Using the records provided below, locate and copy each line that contains the word "LMBCS".

[Plain-text document sources]
----

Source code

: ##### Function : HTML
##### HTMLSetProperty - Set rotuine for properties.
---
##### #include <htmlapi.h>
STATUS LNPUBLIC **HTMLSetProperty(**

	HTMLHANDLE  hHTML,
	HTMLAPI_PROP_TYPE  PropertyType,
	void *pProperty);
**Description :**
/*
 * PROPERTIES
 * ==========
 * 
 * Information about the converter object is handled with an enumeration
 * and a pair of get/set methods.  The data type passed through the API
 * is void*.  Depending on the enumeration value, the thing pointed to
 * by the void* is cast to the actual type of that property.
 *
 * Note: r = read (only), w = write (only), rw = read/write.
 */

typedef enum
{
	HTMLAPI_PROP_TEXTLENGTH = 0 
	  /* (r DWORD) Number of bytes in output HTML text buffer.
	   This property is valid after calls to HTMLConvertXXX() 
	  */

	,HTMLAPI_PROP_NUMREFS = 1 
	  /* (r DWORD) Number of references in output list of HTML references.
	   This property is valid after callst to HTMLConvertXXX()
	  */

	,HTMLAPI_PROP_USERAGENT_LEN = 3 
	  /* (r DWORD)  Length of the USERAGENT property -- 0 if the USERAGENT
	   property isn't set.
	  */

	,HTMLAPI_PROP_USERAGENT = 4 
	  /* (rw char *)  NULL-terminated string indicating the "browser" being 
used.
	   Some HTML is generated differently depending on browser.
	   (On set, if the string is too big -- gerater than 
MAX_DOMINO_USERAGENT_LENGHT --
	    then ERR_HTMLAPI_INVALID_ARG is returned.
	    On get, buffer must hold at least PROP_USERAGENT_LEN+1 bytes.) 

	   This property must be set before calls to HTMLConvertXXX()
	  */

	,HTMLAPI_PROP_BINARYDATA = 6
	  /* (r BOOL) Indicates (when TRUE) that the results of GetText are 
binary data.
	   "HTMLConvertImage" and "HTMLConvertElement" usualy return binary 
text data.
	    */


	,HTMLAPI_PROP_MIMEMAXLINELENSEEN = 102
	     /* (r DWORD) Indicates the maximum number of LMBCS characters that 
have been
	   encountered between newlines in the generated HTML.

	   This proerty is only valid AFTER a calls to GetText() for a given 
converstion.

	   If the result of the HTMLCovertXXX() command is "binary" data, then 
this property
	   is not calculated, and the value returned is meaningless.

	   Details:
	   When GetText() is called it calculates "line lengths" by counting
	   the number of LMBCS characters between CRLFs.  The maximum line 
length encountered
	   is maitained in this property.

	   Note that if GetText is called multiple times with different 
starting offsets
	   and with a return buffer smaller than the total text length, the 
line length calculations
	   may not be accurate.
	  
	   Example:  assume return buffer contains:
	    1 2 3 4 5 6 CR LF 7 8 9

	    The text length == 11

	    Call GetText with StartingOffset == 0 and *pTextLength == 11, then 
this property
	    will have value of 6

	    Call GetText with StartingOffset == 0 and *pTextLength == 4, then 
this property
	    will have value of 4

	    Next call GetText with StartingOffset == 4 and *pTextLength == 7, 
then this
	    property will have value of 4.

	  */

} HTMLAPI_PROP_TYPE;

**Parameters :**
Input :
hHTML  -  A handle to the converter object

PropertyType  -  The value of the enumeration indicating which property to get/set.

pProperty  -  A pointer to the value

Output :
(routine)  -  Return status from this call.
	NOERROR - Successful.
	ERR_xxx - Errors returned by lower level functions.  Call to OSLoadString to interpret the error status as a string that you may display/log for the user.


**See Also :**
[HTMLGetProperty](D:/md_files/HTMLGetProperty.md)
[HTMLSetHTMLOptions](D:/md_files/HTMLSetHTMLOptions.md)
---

----

## SOLUTION TO THIS PROBLEM
	     /* (r DWORD) Indicates the maximum number of LMBCS characters that 
	   the number of LMBCS characters between CRLFs.  The maximum line 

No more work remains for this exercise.